Saat aku berhasil melewati pembatas gaib, mataku langsung disambut dengan pemandangan yang superrrr indah. Seakan-akan tempat ini adalah surga dunia. Aku sangat ingin mendeskripsikan tempat ini, namun sepertinya beribu kata juga tak mampu untuk menjelaskan keindahan alam hutan Dyrad. Sungguh. Tak dapat dijelaskan dengan kata-kata.
"Kenapa ... indah sekali hutan ini?" tanyaku masih dengan rasa takjub.
"Hati-hati Mikha. Dibalik keindahan hutan Dyrad, tersimpan beribu ancaman untuk orang yang merusak keindahannya," tutur Augi. Rasa kagumku hilang seketika saat mendengar ucapannya.

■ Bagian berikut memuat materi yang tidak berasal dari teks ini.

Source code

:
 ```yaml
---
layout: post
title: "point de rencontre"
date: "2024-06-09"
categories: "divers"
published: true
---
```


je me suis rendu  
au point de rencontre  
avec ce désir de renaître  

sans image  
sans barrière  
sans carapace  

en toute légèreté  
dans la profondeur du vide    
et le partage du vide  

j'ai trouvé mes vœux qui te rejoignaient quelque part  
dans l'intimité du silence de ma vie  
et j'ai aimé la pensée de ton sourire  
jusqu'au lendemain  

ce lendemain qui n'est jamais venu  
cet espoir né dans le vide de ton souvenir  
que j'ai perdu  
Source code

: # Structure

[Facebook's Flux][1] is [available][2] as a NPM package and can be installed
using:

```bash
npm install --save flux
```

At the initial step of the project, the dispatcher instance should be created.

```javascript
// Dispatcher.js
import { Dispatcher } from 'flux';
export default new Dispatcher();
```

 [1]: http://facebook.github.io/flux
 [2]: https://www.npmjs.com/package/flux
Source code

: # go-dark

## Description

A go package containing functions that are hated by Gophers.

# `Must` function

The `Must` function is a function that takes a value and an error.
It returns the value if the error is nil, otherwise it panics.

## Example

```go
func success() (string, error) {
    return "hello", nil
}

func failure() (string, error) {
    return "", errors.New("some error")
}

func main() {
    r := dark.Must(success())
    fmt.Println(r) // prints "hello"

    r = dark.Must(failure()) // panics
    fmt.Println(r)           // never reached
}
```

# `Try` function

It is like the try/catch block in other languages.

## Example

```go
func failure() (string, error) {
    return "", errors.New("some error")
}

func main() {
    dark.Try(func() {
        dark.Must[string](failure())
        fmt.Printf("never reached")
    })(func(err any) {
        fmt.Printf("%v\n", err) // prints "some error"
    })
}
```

"Asal kau tahu ya, hutan di sini itu hidup Lebih hidup dari hutan di dunia manusia. Mereka bisa menyerang kalau merasa terancam, walaupun penampilannya seperti rumput sekalipun," lanjut Augi.
"Ohh gituu. Tapi aku gak mau tahu, maunya tempe."
Lalu Augi melemparkan sebuah batu berukuran besar kepadaku.
Untungnya batu itu tidak mengenaiku.
"Tolong Mikha, seriuslah." nada bicaranya berubah menjadi dingin. Membuatku merasa kalau Augi sedang tak ingin bercanda. "Di hutan ini kita tidak bisa bercanda."
"Iya, iya," jawabku pasrah. Augi berjalan-dengan gaya burung-terlebih dulu, dan menyuruhku untuk membuntutinya. Aku mengikutinya dari belakang, melompat dan menginjak jejak kaki Augi seperti di film Masha and the Bear episode menebak jejak kaki. Aku harap aku dapat respon dari Augi, kesal misalnya.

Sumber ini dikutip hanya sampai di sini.